### About this task
Only one stretch of the data below is needed. Output the lines from the one with "1. If you are" up to and including the one with "1. Add remaining", exactly as they stand.
────────────────
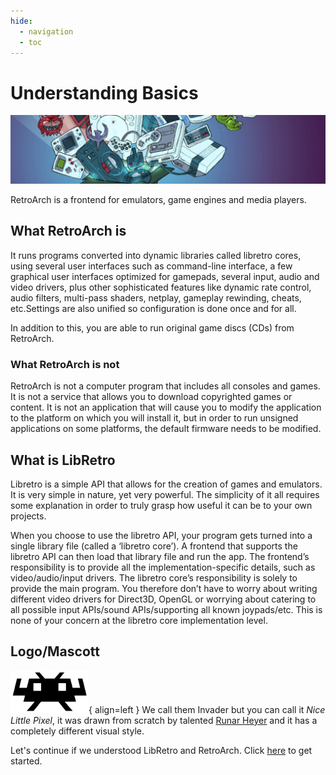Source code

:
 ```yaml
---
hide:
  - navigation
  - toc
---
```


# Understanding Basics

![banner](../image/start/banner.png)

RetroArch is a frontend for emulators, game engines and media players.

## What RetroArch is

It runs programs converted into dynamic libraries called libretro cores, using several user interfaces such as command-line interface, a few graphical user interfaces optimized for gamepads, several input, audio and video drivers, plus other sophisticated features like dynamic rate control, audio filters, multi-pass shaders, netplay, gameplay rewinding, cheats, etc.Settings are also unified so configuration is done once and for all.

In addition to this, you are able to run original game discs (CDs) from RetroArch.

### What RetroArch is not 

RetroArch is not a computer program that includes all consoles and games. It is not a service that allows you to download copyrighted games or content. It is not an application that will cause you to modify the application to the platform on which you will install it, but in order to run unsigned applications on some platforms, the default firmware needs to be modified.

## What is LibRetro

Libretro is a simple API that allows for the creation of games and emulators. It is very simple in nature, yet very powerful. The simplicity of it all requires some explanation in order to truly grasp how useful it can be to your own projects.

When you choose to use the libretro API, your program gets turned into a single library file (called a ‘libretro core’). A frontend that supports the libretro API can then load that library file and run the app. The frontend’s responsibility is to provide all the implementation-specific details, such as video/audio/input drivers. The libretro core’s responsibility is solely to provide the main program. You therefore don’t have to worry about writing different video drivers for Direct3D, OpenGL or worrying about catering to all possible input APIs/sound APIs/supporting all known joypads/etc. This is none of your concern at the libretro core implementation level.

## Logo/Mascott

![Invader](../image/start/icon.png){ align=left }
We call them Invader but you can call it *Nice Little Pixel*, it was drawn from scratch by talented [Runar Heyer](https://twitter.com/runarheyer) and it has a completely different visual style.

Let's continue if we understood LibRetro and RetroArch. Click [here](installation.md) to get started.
────────────────
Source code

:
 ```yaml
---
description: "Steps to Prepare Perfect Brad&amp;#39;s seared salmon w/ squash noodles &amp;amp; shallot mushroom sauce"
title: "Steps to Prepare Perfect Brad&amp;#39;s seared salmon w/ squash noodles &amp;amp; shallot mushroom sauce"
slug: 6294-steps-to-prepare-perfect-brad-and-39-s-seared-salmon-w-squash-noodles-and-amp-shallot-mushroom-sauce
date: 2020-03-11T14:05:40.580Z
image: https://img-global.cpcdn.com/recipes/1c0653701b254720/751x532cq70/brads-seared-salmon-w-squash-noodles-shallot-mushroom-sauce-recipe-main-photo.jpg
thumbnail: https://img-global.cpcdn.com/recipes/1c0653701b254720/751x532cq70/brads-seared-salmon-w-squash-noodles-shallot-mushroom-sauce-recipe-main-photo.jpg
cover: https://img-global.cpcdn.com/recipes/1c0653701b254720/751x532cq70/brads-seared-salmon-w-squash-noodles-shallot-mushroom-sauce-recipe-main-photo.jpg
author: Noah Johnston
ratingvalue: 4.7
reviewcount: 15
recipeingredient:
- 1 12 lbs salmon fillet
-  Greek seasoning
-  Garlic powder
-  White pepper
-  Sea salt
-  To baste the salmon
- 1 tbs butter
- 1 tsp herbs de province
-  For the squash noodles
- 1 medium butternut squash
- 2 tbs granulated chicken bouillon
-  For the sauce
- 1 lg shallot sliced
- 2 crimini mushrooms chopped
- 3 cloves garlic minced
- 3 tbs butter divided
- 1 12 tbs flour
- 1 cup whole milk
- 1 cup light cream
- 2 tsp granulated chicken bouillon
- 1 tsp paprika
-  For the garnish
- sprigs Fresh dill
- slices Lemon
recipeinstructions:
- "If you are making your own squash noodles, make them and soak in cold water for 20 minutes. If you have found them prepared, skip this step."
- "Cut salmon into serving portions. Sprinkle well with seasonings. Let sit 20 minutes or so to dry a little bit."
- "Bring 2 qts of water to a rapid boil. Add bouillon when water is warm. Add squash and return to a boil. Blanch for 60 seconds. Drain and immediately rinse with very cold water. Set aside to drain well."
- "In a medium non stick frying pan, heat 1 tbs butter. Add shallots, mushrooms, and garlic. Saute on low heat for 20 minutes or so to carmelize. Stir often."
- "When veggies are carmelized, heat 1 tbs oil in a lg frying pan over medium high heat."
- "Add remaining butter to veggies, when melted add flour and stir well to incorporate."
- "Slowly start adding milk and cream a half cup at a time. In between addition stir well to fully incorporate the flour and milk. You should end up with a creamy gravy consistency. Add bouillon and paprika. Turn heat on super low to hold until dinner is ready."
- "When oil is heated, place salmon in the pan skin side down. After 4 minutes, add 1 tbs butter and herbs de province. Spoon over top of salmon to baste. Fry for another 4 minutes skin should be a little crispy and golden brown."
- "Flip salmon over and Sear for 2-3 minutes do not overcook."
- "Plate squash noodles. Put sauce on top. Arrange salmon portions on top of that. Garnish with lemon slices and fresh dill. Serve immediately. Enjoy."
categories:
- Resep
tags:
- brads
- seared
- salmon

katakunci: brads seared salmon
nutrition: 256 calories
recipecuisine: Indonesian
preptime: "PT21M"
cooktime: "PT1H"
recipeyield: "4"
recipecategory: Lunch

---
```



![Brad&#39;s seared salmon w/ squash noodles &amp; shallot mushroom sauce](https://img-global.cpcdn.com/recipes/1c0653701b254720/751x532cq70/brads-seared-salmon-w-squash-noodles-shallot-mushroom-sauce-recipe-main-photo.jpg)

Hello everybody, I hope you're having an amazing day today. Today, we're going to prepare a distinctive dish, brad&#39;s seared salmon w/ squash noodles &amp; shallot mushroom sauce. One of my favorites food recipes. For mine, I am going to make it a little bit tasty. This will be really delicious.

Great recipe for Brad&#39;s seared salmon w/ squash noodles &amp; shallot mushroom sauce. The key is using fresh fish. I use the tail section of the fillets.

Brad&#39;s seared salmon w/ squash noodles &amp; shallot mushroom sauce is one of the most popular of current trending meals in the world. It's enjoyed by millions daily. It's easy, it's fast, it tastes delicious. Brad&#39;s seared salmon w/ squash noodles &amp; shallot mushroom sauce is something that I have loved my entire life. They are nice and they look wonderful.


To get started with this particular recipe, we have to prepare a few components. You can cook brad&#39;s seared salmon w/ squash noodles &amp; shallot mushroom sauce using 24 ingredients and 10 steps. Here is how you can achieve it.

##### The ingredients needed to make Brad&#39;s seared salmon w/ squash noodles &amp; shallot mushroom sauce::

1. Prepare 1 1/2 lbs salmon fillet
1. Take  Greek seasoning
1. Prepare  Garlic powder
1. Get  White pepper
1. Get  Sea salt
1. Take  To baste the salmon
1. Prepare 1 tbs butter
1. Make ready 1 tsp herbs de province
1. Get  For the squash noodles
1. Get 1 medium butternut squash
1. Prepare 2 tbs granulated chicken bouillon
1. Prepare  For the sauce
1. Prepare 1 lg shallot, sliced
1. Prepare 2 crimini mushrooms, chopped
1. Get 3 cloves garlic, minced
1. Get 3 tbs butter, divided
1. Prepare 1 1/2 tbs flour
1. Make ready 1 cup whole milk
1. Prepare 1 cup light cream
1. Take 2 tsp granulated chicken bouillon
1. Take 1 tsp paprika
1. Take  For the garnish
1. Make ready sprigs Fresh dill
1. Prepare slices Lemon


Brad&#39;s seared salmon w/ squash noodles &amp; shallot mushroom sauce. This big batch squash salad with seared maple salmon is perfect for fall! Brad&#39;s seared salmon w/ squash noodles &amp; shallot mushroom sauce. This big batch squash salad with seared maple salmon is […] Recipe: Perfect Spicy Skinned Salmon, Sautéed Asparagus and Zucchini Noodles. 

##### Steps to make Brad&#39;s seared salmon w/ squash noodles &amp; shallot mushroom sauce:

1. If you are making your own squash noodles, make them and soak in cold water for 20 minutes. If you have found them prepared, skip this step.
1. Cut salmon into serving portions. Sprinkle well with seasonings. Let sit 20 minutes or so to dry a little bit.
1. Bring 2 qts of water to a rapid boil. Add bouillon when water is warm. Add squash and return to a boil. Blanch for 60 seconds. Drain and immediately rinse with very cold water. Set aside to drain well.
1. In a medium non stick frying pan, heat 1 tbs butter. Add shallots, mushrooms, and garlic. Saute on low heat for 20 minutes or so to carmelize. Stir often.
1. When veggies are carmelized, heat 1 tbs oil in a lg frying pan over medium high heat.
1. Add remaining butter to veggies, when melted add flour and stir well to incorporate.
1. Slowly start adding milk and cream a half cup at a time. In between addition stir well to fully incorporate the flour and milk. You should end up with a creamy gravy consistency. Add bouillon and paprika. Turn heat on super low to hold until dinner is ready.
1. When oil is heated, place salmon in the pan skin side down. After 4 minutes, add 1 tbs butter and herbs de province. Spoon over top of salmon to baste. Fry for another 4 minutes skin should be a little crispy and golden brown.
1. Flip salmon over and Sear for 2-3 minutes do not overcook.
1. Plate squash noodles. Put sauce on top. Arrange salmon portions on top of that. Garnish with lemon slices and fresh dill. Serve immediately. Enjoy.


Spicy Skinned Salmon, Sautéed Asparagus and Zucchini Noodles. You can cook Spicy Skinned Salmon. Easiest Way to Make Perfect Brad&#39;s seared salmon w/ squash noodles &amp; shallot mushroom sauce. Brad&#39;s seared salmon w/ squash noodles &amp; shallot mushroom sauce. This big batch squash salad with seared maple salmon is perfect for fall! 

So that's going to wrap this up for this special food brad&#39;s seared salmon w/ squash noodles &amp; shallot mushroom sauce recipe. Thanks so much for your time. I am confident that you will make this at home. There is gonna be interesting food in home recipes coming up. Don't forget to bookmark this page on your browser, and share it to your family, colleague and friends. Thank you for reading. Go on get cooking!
────────────────
### Answer for this exercise
1. If you are making your own squash noodles, make them and soak in cold water for 20 minutes. If you have found them prepared, skip this step.
1. Cut salmon into serving portions. Sprinkle well with seasonings. Let sit 20 minutes or so to dry a little bit.
1. Bring 2 qts of water to a rapid boil. Add bouillon when water is warm. Add squash and return to a boil. Blanch for 60 seconds. Drain and immediately rinse with very cold water. Set aside to drain well.
1. In a medium non stick frying pan, heat 1 tbs butter. Add shallots, mushrooms, and garlic. Saute on low heat for 20 minutes or so to carmelize. Stir often.
1. When veggies are carmelized, heat 1 tbs oil in a lg frying pan over medium high heat.
1. Add remaining butter to veggies, when melted add flour and stir well to incorporate.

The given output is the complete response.